> To do: In the entries below, find the line with "I'm always open" and print exactly every line from there up to and including the line with "by my GitHub!*", with no other lines.

> Data records:
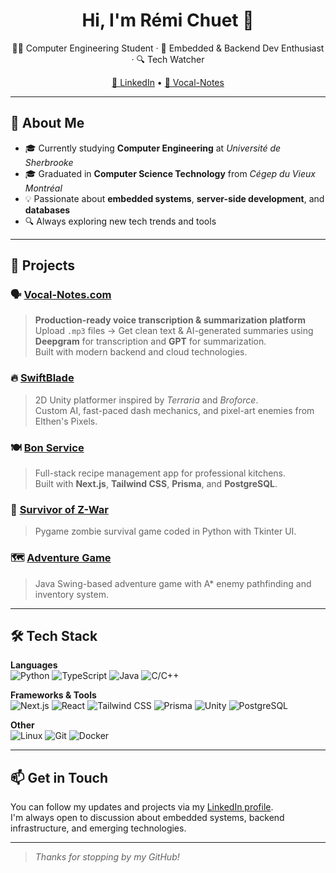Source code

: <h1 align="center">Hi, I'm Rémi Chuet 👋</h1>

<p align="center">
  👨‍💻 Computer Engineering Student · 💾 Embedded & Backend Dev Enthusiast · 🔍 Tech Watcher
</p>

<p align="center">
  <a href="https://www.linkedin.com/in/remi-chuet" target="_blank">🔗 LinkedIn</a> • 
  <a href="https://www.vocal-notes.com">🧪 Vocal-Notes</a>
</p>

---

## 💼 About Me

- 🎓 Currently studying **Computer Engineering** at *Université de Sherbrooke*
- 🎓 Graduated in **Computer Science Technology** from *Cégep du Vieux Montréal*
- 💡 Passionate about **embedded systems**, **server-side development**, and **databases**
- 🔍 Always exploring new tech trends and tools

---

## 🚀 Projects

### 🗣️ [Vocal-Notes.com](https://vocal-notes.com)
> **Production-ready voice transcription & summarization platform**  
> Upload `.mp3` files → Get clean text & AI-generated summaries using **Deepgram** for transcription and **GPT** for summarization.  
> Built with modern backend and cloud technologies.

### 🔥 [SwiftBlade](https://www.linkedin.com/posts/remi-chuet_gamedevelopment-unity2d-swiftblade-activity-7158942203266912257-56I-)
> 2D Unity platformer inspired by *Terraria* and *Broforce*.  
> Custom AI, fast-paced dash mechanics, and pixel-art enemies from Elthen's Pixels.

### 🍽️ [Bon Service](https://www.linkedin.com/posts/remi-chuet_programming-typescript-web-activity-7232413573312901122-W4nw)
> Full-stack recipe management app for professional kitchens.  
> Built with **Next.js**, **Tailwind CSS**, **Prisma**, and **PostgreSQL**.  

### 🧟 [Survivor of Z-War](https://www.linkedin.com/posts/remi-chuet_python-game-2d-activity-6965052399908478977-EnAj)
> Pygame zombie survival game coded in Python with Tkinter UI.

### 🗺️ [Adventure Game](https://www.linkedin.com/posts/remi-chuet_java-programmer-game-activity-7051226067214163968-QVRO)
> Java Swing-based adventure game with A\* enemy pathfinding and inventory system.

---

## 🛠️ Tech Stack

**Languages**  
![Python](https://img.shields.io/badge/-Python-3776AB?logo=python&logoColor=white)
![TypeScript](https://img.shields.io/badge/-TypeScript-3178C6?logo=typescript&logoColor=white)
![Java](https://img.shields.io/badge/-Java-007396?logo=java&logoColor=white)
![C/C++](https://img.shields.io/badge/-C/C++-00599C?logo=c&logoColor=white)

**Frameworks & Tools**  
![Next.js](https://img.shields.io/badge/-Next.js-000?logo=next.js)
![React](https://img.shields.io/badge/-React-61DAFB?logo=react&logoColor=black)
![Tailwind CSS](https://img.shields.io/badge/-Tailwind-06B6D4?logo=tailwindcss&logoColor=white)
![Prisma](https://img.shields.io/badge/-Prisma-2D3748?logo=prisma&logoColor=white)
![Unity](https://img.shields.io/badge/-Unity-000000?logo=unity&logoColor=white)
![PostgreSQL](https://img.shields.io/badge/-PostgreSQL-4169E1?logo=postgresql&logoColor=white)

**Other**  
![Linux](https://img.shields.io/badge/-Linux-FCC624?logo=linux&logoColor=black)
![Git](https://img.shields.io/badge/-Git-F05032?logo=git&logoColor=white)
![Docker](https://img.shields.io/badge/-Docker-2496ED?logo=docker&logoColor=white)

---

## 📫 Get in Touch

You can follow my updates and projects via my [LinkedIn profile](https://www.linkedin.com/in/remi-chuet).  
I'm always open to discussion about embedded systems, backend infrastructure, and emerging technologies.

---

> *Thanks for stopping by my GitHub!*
--
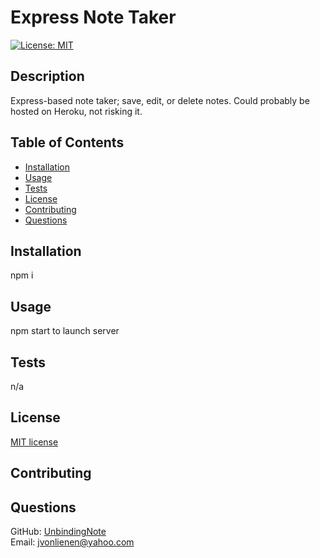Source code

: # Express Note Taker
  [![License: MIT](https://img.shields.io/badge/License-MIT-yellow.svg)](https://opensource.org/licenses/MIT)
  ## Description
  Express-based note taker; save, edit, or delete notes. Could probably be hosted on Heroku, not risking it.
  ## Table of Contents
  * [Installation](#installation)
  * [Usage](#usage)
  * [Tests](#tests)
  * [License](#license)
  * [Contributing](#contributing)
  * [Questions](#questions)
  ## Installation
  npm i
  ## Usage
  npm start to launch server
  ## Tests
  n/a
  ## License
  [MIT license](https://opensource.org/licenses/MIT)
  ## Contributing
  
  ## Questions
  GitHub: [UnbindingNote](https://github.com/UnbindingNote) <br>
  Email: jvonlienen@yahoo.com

> Written response:
I'm always open to discussion about embedded systems, backend infrastructure, and emerging technologies.

---

> *Thanks for stopping by my GitHub!*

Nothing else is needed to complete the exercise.